▸ Activity:
Examine each line of the data. Copy the line if it includes the word "MongoOptions".

[[ Source information open ]]

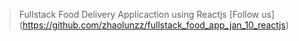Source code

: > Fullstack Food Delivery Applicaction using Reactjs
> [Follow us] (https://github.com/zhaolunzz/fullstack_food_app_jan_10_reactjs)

[[ Source information closed ]]
[[ Source information open ]]

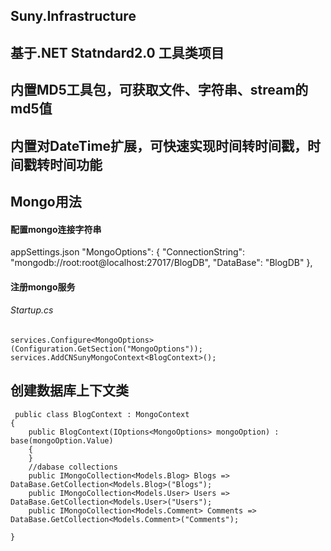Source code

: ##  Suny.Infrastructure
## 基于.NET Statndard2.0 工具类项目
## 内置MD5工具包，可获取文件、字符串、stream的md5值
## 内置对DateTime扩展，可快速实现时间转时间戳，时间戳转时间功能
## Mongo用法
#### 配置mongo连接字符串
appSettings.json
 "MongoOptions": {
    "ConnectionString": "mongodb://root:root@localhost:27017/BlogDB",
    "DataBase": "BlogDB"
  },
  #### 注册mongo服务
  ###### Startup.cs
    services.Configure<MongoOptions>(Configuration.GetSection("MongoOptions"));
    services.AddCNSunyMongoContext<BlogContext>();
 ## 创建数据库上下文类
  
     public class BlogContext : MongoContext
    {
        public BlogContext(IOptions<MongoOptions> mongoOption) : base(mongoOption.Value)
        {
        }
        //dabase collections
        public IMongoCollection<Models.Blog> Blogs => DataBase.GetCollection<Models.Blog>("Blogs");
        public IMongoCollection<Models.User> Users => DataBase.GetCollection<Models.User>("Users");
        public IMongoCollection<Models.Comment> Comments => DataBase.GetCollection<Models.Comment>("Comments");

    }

[[ Source information closed ]]

▸ Response area:
 "MongoOptions": {
    services.Configure<MongoOptions>(Configuration.GetSection("MongoOptions"));
        public BlogContext(IOptions<MongoOptions> mongoOption) : base(mongoOption.Value)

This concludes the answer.